Sans parler des positions du candidat Le Pen
en matière d’environnement, qui constituent peut-être l’argument le plus fort pour ne pas voter pour lui – l’environnement étant le sujet majeur du siècle qui commence, celui qui conditionne tous les autres. Jean-Marie Le Pen n’est, en effet, pas du tout convaincu de l’implication humaine dans le réchauffement climatique. On peut même dire qu’il n’y croit pas. Il y verrait plutôt un phénomène purement naturel, et ne perçoit donc pas l’urgence d’agir en ce domaine, contre l’avis de la quasi totalité des spécialistes en la matière. Selon lui, «les mondialistes jouent sur la peur d'une catastrophe écologiste planétaire pour imposer un nouvel ordre mondial.» Il rejette ainsi le protocole de Kyoto qui vise à réduire les gaz à effet de serre, dans la mesure où «la France devrait se soumettre à une instance internationale non élue chargée d'attribuer à chaque pays le droit d'émettre du gaz carbonique, c'est-à-dire de disposer de l'énergie» ; les Européens pourraient être amenés «à renoncer à leur liberté personnelle et à l'indépendance de leur pays.» Considérant que les éléments indiquant une responsabilité humaine majeure dans le réchauffement climatique sont «discutables», Jean-Marie Le Pen juge qu’il ne convient pas de «nous engager dans un processus remettant en cause notre économie et notre indépendance». Il veut préserver, dit-il, «la liberté de millions de Français» d’une «dictature écologique planétaire», d'un «système totalitaire mondial, un Big Brother contrôlant nos faits et gestes, rationnant nos activités et nos dépenses et imposant des normes sociales contre-nature.» Peut-être touche-t-on là à l’aspect le plus dangereux du programme du Front National, et perçoit-on le suicide collectif auquel nous conduit certainement un nationalisme borné.

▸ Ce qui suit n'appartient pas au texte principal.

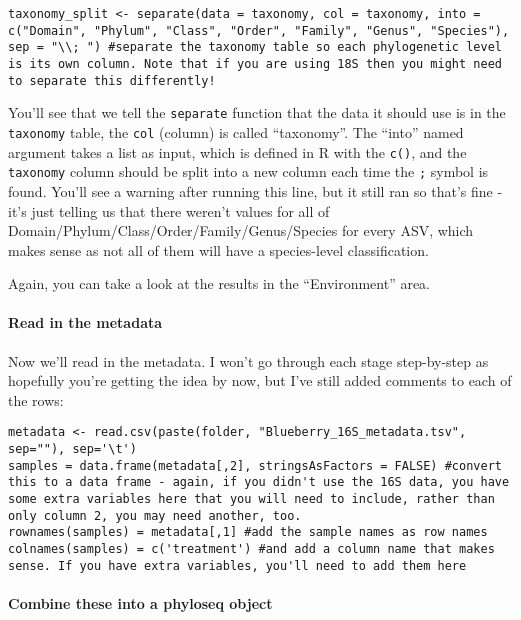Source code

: \documentclass[
]{book}
\begin{document}
\begin{verbatim}
taxonomy_split <- separate(data = taxonomy, col = taxonomy, into = c("Domain", "Phylum", "Class", "Order", "Family", "Genus", "Species"), sep = "\\; ") #separate the taxonomy table so each phylogenetic level is its own column. Note that if you are using 18S then you might need to separate this differently!
\end{verbatim}

You'll see that we tell the \texttt{separate} function that the data it should use is in the \texttt{taxonomy} table, the \texttt{col} (column) is called ``taxonomy''. The ``into'' named argument takes a list as input, which is defined in R with the \texttt{c()}, and the \texttt{taxonomy} column should be split into a new column each time the \texttt{;} symbol is found. You'll see a warning after running this line, but it still ran so that's fine - it's just telling us that there weren't values for all of Domain/Phylum/Class/Order/Family/Genus/Species for every ASV, which makes sense as not all of them will have a species-level classification.

Again, you can take a look at the results in the ``Environment'' area.

\paragraph{Read in the metadata}\label{read-in-the-metadata}

Now we'll read in the metadata. I won't go through each stage step-by-step as hopefully you're getting the idea by now, but I've still added comments to each of the rows:

\begin{verbatim}
metadata <- read.csv(paste(folder, "Blueberry_16S_metadata.tsv", sep=""), sep='\t')
samples = data.frame(metadata[,2], stringsAsFactors = FALSE) #convert this to a data frame - again, if you didn't use the 16S data, you have some extra variables here that you will need to include, rather than only column 2, you may need another, too. 
rownames(samples) = metadata[,1] #add the sample names as row names
colnames(samples) = c('treatment') #and add a column name that makes sense. If you have extra variables, you'll need to add them here
\end{verbatim}

\paragraph{Combine these into a phyloseq object}\label{combine-these-into-a-phyloseq-object}
\end{document}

Une planche de salut... en rêve

Le 22 avril prochain, 55 % des Français auront donc un choix cornélien à faire. Voter pour le seul candidat du non qui peut gagner, malgré les innombrables risques qui accompagnent ce vote. Voter pour un autre candidat du non, moins dangereux et plus «propre», mais qui n’a pas la moindre chance de gagner. Rentrer dans le rang du oui, et suivre les consignes médiatiques en votant, comme il se doit, Ségo ou Sarko. Ou encore, miser sur le rebelle du oui, le candidat du «centre dur». Ou, en désespoir de cause, aller à la pêche ce jour-là, et allumer la télé à 20 heures, pour voir ce que les autres auront décidé pour eux. Cette campagne n’est vraiment pas faite pour les «nonistes» cohérents. Ceux-là ont déjà perdu ces élections. A moins de souffler très fort dans le dos de Nicolas Dupont-Aignan… et de croire dur comme fer au Père Noël.

[1] Frédéric BEIGBEDER, 99 Francs, Editions Grasset, Paris, 2000.
[2] 99 Francs, p. 18-19.
[3] Montaigne, Essais, édition Pierre Villey, PUF, III, IX, p. 947.